The last morning, I wake before the sun, and settle myself onto the sand, knees pulled up to my chest, doing nothing, thinking nothing, just listening to the waves, again again again, over and over, receiving the wind, watching as the sky turns from slate to dove to a delicate blue. 

As I gather my belongings at the campsite, I check carefully to make sure I’m not overlooking any piece of trash or stray tent stake behind on the sand. Stuffing my last items into the corners of my pack, though, I wonder: what can I leave behind, other than footprints that will quickly wash and blow away in the endless weathering of water and wind? Is there some portion of the stress and anxiety that I brought with me here that can stay in the dunes, that can be washed out by the waves? I do feel lighter, easier, less tangled after these days exposed on this beach. I also know I am walking back into the same life I left behind, that the same pressures will be waiting for me back home.  But maybe, just maybe, there is a way to let some of it go.

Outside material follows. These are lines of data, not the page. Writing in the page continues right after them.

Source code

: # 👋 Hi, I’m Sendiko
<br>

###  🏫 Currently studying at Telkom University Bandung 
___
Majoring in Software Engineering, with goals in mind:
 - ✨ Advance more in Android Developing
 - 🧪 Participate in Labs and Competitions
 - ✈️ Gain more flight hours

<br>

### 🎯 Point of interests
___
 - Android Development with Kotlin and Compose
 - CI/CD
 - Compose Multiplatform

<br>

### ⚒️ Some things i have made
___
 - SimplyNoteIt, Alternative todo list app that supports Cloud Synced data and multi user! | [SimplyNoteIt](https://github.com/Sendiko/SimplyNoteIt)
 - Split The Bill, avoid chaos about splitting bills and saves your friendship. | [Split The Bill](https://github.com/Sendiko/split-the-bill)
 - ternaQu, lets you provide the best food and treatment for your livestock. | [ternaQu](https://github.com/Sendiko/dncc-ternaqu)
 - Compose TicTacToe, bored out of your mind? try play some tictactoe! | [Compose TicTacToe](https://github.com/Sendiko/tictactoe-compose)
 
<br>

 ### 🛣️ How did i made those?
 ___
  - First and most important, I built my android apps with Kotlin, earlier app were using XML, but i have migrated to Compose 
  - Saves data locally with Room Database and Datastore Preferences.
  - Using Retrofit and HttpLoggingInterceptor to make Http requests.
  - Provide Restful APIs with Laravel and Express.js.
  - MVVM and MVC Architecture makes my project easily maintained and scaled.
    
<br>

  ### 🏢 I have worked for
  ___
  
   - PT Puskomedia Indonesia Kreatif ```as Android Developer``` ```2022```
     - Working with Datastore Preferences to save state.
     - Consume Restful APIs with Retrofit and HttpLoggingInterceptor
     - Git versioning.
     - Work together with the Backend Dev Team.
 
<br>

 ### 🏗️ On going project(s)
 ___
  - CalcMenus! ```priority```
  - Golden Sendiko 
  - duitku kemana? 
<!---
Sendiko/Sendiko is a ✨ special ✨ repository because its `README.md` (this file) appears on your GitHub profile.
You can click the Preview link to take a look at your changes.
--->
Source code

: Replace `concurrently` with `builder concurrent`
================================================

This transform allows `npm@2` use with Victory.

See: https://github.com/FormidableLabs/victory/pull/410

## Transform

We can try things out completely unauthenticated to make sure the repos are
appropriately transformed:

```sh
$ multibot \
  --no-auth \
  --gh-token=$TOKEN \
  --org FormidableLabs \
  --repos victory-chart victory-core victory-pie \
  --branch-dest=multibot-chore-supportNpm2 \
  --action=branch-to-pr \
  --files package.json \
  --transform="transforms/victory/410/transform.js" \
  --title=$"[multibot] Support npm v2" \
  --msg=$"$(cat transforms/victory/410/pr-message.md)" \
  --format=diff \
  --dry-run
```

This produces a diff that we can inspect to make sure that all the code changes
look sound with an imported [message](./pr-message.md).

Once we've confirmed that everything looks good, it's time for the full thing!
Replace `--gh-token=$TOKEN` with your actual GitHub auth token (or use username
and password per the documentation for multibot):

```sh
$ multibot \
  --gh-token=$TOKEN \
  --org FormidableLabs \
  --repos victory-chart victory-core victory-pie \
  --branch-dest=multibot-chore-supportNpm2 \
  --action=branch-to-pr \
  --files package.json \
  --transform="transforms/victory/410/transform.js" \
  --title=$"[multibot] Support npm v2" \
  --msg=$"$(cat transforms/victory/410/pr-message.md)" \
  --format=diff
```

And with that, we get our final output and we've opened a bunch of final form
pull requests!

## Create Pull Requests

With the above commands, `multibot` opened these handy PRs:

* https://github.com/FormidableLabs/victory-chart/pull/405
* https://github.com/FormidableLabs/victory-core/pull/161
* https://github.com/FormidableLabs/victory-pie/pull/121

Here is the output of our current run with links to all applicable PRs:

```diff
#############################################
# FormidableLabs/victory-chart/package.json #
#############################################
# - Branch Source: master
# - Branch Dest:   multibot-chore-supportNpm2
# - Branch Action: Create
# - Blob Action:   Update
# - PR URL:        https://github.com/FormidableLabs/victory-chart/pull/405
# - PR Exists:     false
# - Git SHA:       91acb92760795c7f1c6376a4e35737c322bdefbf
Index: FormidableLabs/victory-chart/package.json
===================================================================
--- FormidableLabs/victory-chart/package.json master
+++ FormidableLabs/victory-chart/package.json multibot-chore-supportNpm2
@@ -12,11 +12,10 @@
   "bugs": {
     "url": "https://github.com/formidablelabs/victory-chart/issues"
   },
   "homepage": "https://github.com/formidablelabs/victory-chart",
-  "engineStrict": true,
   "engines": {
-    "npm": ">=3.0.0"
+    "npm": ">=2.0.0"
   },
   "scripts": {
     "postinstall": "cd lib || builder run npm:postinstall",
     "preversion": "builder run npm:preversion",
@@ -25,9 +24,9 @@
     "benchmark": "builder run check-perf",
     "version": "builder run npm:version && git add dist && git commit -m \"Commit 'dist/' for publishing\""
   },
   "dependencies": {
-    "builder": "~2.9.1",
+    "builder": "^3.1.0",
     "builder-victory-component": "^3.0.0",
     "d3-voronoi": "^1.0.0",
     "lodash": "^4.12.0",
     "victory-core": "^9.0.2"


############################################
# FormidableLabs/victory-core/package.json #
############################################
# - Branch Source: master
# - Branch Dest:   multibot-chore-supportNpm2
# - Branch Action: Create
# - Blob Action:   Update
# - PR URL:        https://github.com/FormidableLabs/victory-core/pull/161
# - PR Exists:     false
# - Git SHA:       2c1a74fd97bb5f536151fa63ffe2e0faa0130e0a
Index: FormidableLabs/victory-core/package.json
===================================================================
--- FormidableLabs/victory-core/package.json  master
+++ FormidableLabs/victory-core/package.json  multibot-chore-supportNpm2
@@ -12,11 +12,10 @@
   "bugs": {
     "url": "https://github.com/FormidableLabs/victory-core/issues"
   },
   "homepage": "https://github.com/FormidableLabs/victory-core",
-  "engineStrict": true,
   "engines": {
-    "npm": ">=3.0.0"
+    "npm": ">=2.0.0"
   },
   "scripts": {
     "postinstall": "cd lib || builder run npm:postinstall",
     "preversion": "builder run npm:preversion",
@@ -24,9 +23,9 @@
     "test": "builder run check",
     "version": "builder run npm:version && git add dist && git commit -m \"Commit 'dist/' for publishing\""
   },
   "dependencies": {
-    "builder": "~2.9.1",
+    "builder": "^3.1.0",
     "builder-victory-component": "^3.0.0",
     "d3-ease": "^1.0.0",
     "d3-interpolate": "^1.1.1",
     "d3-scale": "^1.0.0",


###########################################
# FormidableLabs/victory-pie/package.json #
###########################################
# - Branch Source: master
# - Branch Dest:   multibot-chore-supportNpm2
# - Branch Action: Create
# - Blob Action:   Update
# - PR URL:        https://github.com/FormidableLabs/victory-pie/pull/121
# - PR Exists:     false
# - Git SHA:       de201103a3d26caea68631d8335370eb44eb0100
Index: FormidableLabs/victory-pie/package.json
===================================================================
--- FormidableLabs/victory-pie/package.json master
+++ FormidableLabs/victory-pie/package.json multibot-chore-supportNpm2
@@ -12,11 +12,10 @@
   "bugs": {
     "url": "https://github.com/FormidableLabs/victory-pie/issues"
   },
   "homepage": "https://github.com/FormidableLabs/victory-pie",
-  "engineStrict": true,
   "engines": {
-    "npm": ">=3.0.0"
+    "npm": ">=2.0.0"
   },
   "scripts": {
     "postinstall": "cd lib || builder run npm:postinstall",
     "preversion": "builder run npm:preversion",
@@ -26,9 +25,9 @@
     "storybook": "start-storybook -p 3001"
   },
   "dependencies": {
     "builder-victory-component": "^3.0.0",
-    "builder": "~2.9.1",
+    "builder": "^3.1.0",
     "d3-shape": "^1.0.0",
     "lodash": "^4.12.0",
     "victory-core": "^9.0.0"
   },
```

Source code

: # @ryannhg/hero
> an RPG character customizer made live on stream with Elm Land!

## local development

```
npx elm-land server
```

I carry myself and my belongings back to the ferry, ride through the intercoastal waterway between the islands once again. I land back on the grassy bank where I left that weight days before, and take up some of it, able to carry it again, to step back into the responsibilities and routines of parenthood once more. But some of that invisible burden I leave behind. I don’t need it anymore. It can stay here. 

Scientist by training, educator by profession, and artist by nature, Amy Boyd lives and writes in the Blue Ridge Mountains of North Carolina.